Compliance and Audit Considerations
Audit Logging
# Enable audit logging for unisolation activities
function Enable-UnisolationAuditLogging {
$auditSettings = @{
"System\Audit Policy\System\Other System Events" = "Success,Failure"
"System\Audit Policy\System\Security System Extension" = "Success,Failure"

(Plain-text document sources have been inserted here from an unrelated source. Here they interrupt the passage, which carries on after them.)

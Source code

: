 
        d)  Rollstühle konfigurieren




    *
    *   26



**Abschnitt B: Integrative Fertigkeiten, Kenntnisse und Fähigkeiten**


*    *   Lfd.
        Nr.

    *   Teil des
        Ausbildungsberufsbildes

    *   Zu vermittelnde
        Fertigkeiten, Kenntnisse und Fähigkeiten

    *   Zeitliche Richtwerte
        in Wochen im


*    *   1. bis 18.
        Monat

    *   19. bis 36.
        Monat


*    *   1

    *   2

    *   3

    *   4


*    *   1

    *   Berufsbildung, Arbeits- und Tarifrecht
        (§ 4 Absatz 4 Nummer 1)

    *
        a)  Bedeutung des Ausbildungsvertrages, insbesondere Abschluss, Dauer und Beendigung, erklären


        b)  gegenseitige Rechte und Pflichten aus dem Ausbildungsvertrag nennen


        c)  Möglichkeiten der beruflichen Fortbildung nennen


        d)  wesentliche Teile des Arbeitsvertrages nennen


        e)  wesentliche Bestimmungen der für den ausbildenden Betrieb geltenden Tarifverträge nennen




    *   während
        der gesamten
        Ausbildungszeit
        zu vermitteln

"System\Audit Policy\Logon-Logoff\Network Policy Server" = "Success,Failure"
}
foreach ($setting in $auditSettings.GetEnumerator()) {
auditpol /set /subcategory:"$($setting.Key)" /success:enable /failure:enable
Write-Host "Enabled audit for: $($setting.Key)" -ForegroundColor Green
}
}
Documentation Template
UNISOLATION INCIDENT REPORT
==========================
Date/Time: [TIMESTAMP]
Operator: [NAME]
System: [COMPUTER NAME]
Incident ID: [TICKET NUMBER]
PRE-UNISOLATION STATUS:
- Isolation Reason: [THREAT TYPE]
- Duration Isolated: [TIME PERIOD]
- Threat Resolution: [ACTIONS TAKEN]
UNISOLATION PROCEDURE:
- Commands Executed: [LIST]
- Issues Encountered: [DESCRIPTION]
- Resolution Time: [DURATION]
POST-UNISOLATION VALIDATION:
- Security Checks: [RESULTS]
- Functionality Tests: [STATUS]
- Monitoring Setup: [IMPLEMENTED]
APPROVALS:
- Security Team: [SIGNATURE]
- IT Manager: [SIGNATURE]
Conclusion
Network unisolation is a critical security procedure that requires careful planning, precise execution, and thorough validation. The commands and procedures outlined in this guide provide a comprehensive framework for safely restoring network connectivity while maintaining security integrity.
Key principles to remember:
- Security First: Always verify threat elimination before proceeding
- Sequential Execution: Follow the exact command sequence
- Thorough Validation: Test all security controls after unisolation
- Comprehensive Documentation: Maintain detailed audit trails
- Continuous Monitoring: Implement enhanced monitoring post-unisolation
Proper implementation of these procedures ensures that systems can be safely returned to operational status while maintaining the security posture required for enterprise environments.
This guide serves as a comprehensive reference for security professionals and system administrators responsible for network isolation and restoration procedures in Windows environments.